2) I would think it may be prudent to wait for the results of your 2nd opinion slide reread before trying to conceive. IF you happen to have DCIS, then the usual treatments are (lumpectomy + radiation) or mastectomy.Radiation is not normally recommended in pregnancy. From what I understand, chemo is more 'doable' in pregnancy than radiation.
3) I think it is certainly reasonable to get 2nd (or more) opinions. If you have nothing worse than ADH, then normally for ADH and nothing worse close monitoring is definitely an option. (I assume you do not have a significant family history such as breast cancer in a first degree relative like mother, sister, father, brother, or ovarian cancer in a first degree relative.) If you are in Boston, John Hopkins is a renown breast center.

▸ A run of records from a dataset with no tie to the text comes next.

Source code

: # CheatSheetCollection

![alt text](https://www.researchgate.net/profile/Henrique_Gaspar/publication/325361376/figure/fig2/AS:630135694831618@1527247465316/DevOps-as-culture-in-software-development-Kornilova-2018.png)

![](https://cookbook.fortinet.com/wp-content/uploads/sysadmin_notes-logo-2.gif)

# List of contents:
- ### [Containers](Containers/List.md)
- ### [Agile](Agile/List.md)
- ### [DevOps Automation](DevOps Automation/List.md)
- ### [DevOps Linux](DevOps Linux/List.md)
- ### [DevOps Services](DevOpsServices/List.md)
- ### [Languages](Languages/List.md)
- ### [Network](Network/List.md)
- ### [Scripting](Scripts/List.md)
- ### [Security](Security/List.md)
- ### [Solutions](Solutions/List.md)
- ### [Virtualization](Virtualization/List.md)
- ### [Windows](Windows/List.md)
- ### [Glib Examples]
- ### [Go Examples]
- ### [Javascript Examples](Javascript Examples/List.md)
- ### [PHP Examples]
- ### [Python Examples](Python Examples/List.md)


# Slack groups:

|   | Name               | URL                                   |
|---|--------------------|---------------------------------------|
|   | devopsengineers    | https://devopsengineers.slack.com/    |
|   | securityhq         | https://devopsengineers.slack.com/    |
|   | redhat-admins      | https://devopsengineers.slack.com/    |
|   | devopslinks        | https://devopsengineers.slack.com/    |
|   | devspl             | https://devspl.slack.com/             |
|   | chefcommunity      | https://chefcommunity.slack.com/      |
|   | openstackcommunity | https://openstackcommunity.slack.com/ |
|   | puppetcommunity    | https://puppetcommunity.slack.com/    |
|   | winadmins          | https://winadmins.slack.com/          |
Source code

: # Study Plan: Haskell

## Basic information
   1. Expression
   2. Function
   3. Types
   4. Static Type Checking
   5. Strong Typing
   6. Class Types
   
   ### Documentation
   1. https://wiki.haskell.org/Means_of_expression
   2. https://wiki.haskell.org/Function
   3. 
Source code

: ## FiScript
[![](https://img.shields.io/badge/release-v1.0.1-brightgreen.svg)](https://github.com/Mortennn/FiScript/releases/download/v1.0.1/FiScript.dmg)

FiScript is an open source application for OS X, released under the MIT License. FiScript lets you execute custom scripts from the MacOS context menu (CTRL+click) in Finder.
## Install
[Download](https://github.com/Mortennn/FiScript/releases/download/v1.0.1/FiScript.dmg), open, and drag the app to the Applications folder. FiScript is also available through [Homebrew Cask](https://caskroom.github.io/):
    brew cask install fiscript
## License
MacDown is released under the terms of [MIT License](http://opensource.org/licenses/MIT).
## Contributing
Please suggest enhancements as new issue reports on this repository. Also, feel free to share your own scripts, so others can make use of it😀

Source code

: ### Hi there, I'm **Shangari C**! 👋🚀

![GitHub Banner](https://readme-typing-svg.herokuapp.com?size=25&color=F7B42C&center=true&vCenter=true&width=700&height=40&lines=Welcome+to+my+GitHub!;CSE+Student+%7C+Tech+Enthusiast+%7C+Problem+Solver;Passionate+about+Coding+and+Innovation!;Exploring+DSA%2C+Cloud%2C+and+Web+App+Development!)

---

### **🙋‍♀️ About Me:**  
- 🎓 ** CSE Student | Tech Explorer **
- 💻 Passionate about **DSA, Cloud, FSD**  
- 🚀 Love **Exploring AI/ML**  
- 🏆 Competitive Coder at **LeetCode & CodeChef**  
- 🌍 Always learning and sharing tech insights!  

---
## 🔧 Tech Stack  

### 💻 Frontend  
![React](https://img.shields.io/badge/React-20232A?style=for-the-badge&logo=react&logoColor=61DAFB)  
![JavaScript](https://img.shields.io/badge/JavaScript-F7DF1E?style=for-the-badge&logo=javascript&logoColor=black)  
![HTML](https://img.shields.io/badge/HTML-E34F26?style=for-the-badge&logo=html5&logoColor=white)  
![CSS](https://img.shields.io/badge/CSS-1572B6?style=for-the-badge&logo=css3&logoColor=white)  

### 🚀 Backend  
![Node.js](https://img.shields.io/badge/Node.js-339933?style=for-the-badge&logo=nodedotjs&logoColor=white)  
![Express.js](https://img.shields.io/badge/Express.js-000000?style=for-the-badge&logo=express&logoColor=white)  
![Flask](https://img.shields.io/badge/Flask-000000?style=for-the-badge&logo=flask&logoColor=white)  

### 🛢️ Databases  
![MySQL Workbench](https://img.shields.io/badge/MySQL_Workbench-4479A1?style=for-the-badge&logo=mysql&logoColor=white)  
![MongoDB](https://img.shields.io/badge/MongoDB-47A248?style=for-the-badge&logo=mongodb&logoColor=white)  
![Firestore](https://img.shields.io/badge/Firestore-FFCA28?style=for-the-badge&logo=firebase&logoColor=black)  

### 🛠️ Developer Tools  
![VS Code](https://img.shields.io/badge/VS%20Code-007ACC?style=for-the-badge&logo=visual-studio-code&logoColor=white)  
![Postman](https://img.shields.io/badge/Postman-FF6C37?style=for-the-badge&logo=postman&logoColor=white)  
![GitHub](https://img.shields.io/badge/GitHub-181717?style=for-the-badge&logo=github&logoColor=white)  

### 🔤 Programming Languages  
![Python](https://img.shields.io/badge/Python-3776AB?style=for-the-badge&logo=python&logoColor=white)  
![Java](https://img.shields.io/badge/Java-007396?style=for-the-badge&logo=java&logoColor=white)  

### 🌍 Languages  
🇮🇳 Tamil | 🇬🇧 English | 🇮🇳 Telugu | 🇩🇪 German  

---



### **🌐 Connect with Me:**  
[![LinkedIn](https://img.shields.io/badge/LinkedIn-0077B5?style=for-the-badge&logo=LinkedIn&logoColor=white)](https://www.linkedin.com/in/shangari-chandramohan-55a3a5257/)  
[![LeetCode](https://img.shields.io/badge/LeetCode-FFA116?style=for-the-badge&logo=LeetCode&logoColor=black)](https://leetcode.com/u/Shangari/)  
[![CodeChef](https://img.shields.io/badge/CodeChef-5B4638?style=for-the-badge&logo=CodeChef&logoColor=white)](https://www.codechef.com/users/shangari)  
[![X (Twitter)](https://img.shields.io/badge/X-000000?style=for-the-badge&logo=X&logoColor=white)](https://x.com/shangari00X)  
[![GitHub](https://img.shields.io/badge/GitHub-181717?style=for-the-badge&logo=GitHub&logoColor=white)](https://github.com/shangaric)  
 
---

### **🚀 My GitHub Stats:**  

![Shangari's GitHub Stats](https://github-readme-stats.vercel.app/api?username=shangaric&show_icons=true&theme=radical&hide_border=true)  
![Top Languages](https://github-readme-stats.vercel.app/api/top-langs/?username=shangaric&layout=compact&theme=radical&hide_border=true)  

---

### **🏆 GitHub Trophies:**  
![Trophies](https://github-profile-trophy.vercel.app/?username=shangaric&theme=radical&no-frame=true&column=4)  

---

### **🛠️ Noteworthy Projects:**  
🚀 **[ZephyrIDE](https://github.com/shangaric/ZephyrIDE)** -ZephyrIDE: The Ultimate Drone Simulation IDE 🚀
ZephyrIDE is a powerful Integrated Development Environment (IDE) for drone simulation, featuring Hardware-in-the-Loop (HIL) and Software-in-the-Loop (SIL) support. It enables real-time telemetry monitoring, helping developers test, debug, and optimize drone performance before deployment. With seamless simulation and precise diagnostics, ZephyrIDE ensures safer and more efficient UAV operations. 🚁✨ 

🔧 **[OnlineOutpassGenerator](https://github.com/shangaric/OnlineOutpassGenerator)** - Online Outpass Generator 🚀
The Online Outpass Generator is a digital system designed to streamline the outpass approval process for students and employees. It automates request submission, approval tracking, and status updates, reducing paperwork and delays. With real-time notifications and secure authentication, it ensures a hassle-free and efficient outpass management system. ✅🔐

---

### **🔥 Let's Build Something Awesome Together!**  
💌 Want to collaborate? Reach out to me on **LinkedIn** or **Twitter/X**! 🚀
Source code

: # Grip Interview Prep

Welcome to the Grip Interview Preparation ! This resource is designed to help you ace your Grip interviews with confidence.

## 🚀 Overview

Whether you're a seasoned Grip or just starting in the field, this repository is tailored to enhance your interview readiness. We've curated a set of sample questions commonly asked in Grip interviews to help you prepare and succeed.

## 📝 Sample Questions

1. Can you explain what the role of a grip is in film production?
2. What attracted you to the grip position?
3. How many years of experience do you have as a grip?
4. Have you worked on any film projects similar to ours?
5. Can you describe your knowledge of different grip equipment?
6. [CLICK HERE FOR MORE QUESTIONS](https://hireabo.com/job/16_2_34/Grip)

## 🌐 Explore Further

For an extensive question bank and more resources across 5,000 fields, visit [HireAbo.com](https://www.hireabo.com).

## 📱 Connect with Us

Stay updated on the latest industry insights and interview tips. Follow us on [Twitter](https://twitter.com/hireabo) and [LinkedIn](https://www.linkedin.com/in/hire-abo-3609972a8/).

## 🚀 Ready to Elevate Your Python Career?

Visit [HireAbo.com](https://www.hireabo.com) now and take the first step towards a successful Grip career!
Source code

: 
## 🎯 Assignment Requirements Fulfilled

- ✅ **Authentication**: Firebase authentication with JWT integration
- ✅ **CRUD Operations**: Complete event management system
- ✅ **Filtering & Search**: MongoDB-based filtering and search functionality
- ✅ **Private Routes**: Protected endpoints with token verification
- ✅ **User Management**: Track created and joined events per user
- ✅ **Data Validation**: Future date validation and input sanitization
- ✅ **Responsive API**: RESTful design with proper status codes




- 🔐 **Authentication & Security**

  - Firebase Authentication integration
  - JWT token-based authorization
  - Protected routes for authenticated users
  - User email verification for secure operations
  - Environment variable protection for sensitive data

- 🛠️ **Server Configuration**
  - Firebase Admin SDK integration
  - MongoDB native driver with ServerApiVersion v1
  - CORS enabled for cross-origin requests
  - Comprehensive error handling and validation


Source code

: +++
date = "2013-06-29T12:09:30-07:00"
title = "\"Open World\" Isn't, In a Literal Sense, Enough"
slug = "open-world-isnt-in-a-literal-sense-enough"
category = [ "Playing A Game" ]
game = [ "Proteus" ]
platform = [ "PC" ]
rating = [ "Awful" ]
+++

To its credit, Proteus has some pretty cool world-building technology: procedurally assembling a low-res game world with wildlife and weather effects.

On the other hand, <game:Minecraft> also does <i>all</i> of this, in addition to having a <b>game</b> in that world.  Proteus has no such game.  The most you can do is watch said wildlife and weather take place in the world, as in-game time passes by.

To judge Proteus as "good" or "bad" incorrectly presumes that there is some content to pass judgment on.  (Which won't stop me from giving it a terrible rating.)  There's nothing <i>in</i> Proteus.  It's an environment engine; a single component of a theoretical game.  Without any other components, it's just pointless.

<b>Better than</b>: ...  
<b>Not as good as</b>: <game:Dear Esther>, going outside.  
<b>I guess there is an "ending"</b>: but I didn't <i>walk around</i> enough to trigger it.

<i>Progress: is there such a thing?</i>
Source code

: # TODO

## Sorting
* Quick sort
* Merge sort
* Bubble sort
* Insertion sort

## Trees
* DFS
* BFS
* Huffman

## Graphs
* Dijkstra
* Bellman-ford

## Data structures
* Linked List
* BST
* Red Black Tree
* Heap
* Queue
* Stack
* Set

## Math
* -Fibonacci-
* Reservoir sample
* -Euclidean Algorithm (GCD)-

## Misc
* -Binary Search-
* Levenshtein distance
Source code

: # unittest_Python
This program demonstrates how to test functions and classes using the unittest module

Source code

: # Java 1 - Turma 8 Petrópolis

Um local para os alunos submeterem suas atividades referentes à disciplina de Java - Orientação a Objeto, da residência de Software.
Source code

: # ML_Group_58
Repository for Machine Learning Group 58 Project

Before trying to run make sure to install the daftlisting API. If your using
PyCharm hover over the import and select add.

Is your surgeon a breast surgeon? If your surgeon gives you trouble about wanting a 2nd opinion, then I would seriously consider 'firing' your surgeon. You may be able to get a referral through your OB since you desire to get pregnant. (I was able to get a 2nd opinion without a referral.)
If you get a 2nd opinion, they normally want ALL your records, and it can be expensive. When I had a 2nd opinion at a major university (2007) it cost (out of pocket) about $500 for the 2nd opinion, and $550/biopsy to get the slides reread. In my case, insurance did pay, the slide reread was $350/biopsy.
I know this is very upsetting and confusing. But I would recommend at LEAST that you get in the hands of someone with whom you feel comfortable.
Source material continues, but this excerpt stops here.